Actor and filmmaker Noel Clarke was raised by his mother, a nurse and immigrant from Trinidad, in a “rough area” of west London.
“How did we end up stranded on this cold island?” he jokes, visiting his mother, Gemma at the start of his episode of Who Do You Think You Are?
She was, Noel learns, raised by her grandmother, Elizabeth Adina Clarke, for the first 11 years of her life. To learn more about his family on the island, Noel heads for Trinidad.
Here, he meets local historian Judy Raymond on the road where his great grandparents, Elizabeth Adina and William Woods Clarke, lived.
Noel is surprised to learn the couple came to Trinidad together from another Caribbean island, St Vincent, in 1917.
They worked, respectively, as a seamstress and mason. This wasn’t an uncommon story. Trinidad was then booming, in great part because cocoa and sugar, ingredients in the chocolate provided for First World War troops, were in high demand.
The good times didn’t last. In 1923, Elizabeth left for New York. A mother of four, she was newly widowed.
At a time of crop failures and economic problems on Trinidad, she was part of an “exodus” of women, and went to live with her sister in Brooklyn.

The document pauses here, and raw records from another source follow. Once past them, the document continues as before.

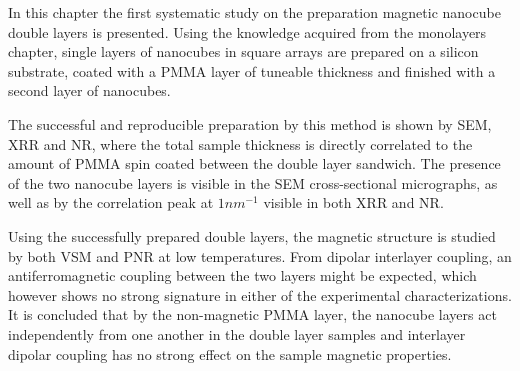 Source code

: \documentclass[\main/dresen_thesis.tex]{subfiles}
\begin{document}
  In this chapter the first systematic study on the preparation magnetic nanocube double layers is presented.
  Using the knowledge acquired from the monolayers chapter, single layers of nanocubes in square arrays are prepared on a silicon substrate, coated with a PMMA layer of tuneable thickness and finished with a second layer of nanocubes.

  The successful and reproducible preparation by this method is shown by SEM, XRR and NR, where the total sample thickness is directly correlated to the amount of PMMA spin coated between the double layer sandwich.
  The presence of the two nanocube layers is visible in the SEM cross-sectional micrographs, as well as by the correlation peak at $1 \unit{nm^{-1}}$ visible in both XRR and NR.

  Using the successfully prepared double layers, the magnetic structure is studied by both VSM and PNR at low temperatures.
  From dipolar interlayer coupling, an antiferromagnetic coupling between the two layers might be expected, which however shows no strong signature in either of the experimental characterizations.
  It is concluded that by the non-magnetic PMMA layer, the nanocube layers act independently from one another in the double layer samples and interlayer dipolar coupling has no strong effect on the sample magnetic properties.
\end{document}
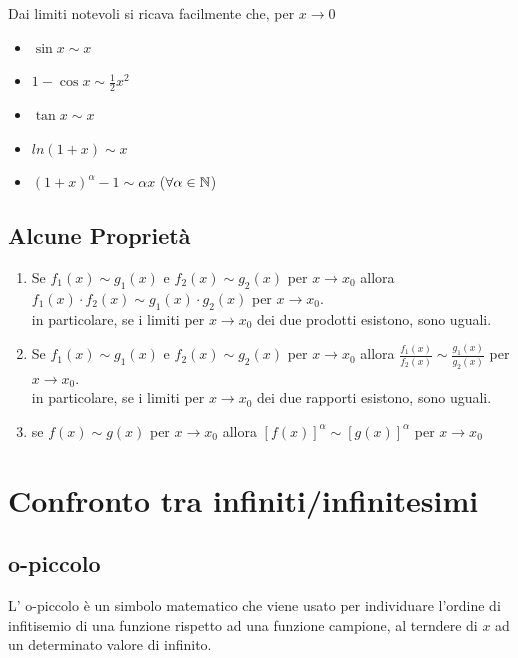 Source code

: \documentclass[12pt, a4paper, openany]{book}
\begin{document}
	Dai limiti notevoli si ricava facilmente che, per $x \to 0$
	\begin{itemize}
		\item $\sin x \sim x$
		\item $1 - \cos x \sim \frac{1}{2}x^2$
		\item $\tan x \sim x$
		\item $ln(1+x) \sim x$
		\item $(1+x)^\alpha -1 \sim \alpha x$ ($\forall \alpha \in \mathbb{N}$)
	\end{itemize}
	\subsection*{Alcune Proprietà}
	\begin{enumerate}
		\item Se $f_1(x) \sim g_1(x)$ e $f_2(x) \sim g_2(x)$ per $x \to x_0$ allora $f_1(x) \cdot f_2(x) \sim g_1(x) \cdot g_2(x)$ per $x \to x_0$.
		      \\in particolare, se i limiti per $x \to x_0$ dei due prodotti esistono, sono uguali.
		\item Se $f_1(x) \sim g_1(x)$ e $f_2(x) \sim g_2(x)$ per $x \to x_0$ allora $\frac{f_1(x)}{f_2(x)} \sim \frac{g_1(x)}{g_2(x)}$ per $x \to x_0$.
		      \\in particolare, se i limiti per $x \to x_0$ dei due rapporti esistono, sono uguali.
		\item se $f(x) \sim g(x)$ per $x \to x_0$ allora $[f(x)]^\alpha \sim [g(x)]^\alpha$ per $x \to x_0$
	\end{enumerate}
	\section{Confronto tra infiniti/infinitesimi}
	\subsection*{o-piccolo}
	L' o-piccolo è un simbolo matematico che viene usato per individuare l'ordine di infitisemio di una funzione rispetto ad una funzione campione,
	al terndere di $x$ ad un determinato valore di infinito.
\end{document}
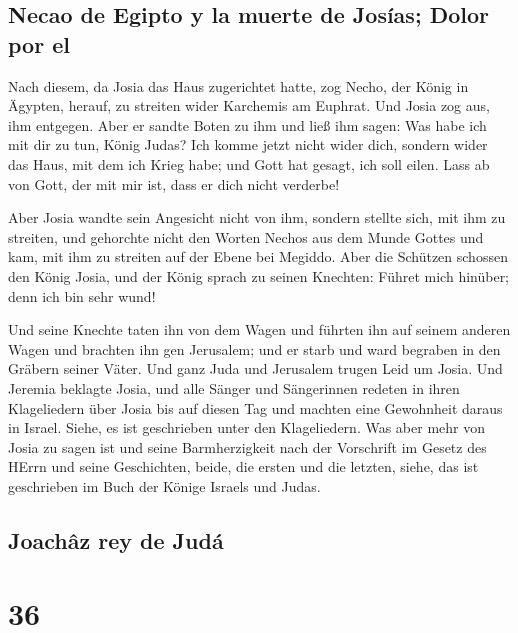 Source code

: \hypertarget{necao-de-egipto-y-la-muerte-de-josuxedas-dolor-por-el}{%
\subsection{Necao de Egipto y la muerte de Josías; Dolor por
el}\label{necao-de-egipto-y-la-muerte-de-josuxedas-dolor-por-el}}

 Nach diesem, da Josia das Haus zugerichtet hatte, zog
Necho, der König in Ägypten, herauf, zu streiten wider Karchemis am
Euphrat. Und Josia zog aus, ihm entgegen.  Aber er sandte
Boten zu ihm und ließ ihm sagen: Was habe ich mit dir zu tun, König
Judas? Ich komme jetzt nicht wider dich, sondern wider das Haus, mit dem
ich Krieg habe; und Gott hat gesagt, ich soll eilen. Lass ab von Gott,
der mit mir ist, dass er dich nicht verderbe!

 Aber Josia wandte sein Angesicht nicht von ihm, sondern
stellte sich, mit ihm zu streiten, und gehorchte nicht den Worten Nechos
aus dem Munde Gottes und kam, mit ihm zu streiten auf der Ebene bei
Megiddo.  Aber die Schützen schossen den König Josia, und
der König sprach zu seinen Knechten: Führet mich hinüber; denn ich bin
sehr wund!

 Und seine Knechte taten ihn von dem Wagen und führten
ihn auf seinem anderen Wagen und brachten ihn gen Jerusalem; und er
starb und ward begraben in den Gräbern seiner Väter. Und ganz Juda und
Jerusalem trugen Leid um Josia.  Und Jeremia beklagte
Josia, und alle Sänger und Sängerinnen redeten in ihren Klageliedern
über Josia bis auf diesen Tag und machten eine Gewohnheit daraus in
Israel. Siehe, es ist geschrieben unter den Klageliedern.
 Was aber mehr von Josia zu sagen ist und seine
Barmherzigkeit nach der Vorschrift im Gesetz des HErrn 
und seine Geschichten, beide, die ersten und die letzten, siehe, das ist
geschrieben im Buch der Könige Israels und Judas.

\hypertarget{joachuxe2z-rey-de-juduxe1}{%
\subsection{Joachâz rey de Judá}\label{joachuxe2z-rey-de-juduxe1}}

\hypertarget{section-35}{%
\section{36}\label{section-35}}


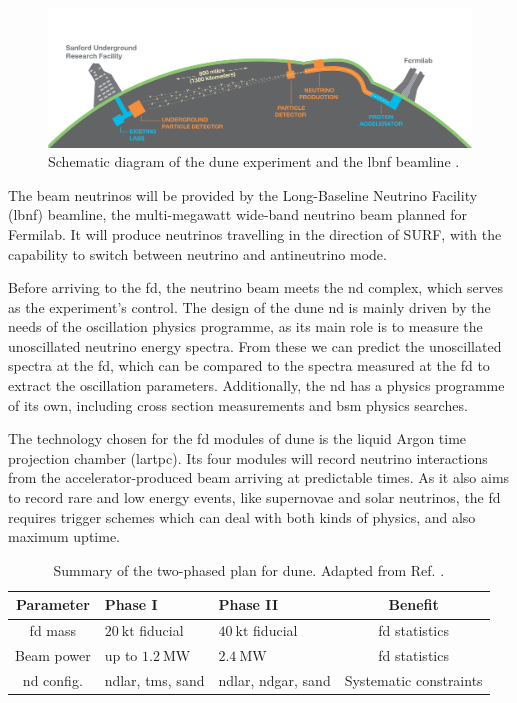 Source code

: \begin{figure}[t]
	\centering
	\includegraphics[width=0.9\linewidth]{Images/DUNE/FD/dune}
	\caption[Schematic diagram of the \gls{dune} experiment and the \gls{lbnf} beamline.]{Schematic diagram of the \gls{dune} experiment and the \gls{lbnf} beamline \cite{DUNE2020TDR1}.}
	\label{fig:dune}
\end{figure}

The beam neutrinos will be provided by the Long-Baseline Neutrino Facility (\gls{lbnf}) beamline, the multi-megawatt wide-band neutrino beam planned for Fermilab. It will produce neutrinos travelling in the direction of SURF, with the capability to switch between neutrino and antineutrino mode.

Before arriving to the \gls{fd}, the neutrino beam meets the \gls{nd} complex, which serves as the experiment's control. The design of the \gls{dune} \gls{nd} is mainly driven by the needs of the oscillation physics programme, as its main role is to measure the unoscillated neutrino energy spectra. From these we can predict the unoscillated spectra at the \gls{fd}, which can be compared to the spectra measured at the \gls{fd} to extract the oscillation parameters. Additionally, the \gls{nd} has a physics programme of its own, including cross section measurements and \gls{bsm} physics searches.

The technology chosen for the \gls{fd} modules of \gls{dune} is the liquid Argon time projection chamber (\gls{lartpc}). Its four modules will record neutrino interactions from the accelerator-produced beam arriving at predictable times. As it also aims to record rare and low energy events, like supernovae and solar neutrinos, the \gls{fd} requires trigger schemes which can deal with both kinds of physics, and also maximum uptime.

\begin{table}[]
	\caption[Summary of the two-phased plan for \gls{dune}.]{Summary of the two-phased plan for \gls{dune}. Adapted from Ref. \cite{DUNE2022Snowmass}.}
	\centering
	\begin{tabular}{c|C{3.0cm}|C{3.0cm}|c}
	Parameter  & Phase I                     & Phase II		& Benefit \\[1mm] \hline
	\rule{0pt}{1.1\normalbaselineskip}\gls{fd} mass    & $20 \ \mathrm{kt}$ fiducial & $40 \ \mathrm{kt}$ fiducial & \gls{fd} statistics\\[1mm]
	Beam power & up to $1.2 \ \mathrm{MW}$   & $2.4 \ \mathrm{MW}$      & \gls{fd} statistics  \\[1mm]
	\gls{nd} config.  & \gls{ndlar}, \gls{tms}, \gls{sand}           & \gls{ndlar}, \gls{ndgar}, \gls{sand} & Systematic constraints
	\end{tabular}
	\label{tab:dune_phases}
\end{table}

Here, she entered domestic service in order to send money home to raise her four daughters, including Gemma’s mother, Edna. She stayed in the USA until 1937.
“On the surface it seems like she left them but, actually, she had so much love for them that she had to leave,” reflects Noel.
Next, Noel wants to trace his father’s side of the family, but he knows next to nothing about them as he heads for Fyzabad in the oil-producing south of Trinidad.
The first figure from the past he meets, his paternal grandmother Menelvia, is a remarkable woman. Heavily involved in local politics as a member of the People’s National Movement (PNM) and in the local Spiritual Baptist church, she’s still remembered in the area.
Noel also learns that she was born on Grenada, where he goes to meet her son, his uncle Telfour, for the first time.
Telfour tells Noel that Menelvia’s maiden name was Bedeau, a family associated with the small island of Carriacou.
On Carriacou, Noel is able to trace his family story back to his 4x great grandfather, Glasgow Bedeau. Records show that Glasgow was born into slavery.
“Being black I thought this might end up here at some point,” says Noel, sadly. “But it’s still crazy to see it.”
Worse, Glasgow and his mother Genevieve would have been under the control of the notoriously brutal John Dallas, a local agent who would beat even pregnant women.
Yet there’s a more positive story here too. In 1844, Glasgow and his in-laws bought land adjacent to the Harvey Vale Estate where he had once been enslaved.
Noel visits his grave at the site, where he also learns that he has a huge extended family on Carriacou. He’s welcomed to both island and family with a performance of the Big Drum, a traditional musical and dance ritual.
This is music that can be directly traced back to Ghana. It’s a deep connection to the past, “the complete opposite” of everything Noel has ever known.
It’s as if, he reflects, the universe has said: “There’s everything you missed for all your life.”